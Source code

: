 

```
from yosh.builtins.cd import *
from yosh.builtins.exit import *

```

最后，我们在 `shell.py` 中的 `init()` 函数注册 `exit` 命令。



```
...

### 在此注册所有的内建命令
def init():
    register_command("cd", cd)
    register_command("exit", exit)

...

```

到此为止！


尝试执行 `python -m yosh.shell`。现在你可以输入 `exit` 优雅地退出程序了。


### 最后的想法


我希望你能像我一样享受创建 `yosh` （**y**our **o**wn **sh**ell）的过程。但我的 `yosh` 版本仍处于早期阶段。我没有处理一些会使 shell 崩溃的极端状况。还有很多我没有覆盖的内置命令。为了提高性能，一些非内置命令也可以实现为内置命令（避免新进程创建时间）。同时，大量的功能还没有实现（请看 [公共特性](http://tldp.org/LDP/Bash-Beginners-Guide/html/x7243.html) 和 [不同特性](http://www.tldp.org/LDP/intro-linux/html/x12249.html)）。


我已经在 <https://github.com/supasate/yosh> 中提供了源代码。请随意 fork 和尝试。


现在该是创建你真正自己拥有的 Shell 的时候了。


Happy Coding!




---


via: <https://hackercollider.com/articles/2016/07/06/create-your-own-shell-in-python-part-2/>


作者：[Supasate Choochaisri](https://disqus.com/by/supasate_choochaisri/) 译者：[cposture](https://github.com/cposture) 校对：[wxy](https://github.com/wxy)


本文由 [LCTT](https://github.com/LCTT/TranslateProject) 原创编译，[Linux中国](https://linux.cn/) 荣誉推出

The task. Count how many lines in the records above hold the word "import", and answer with that number alone.

Answer box. 2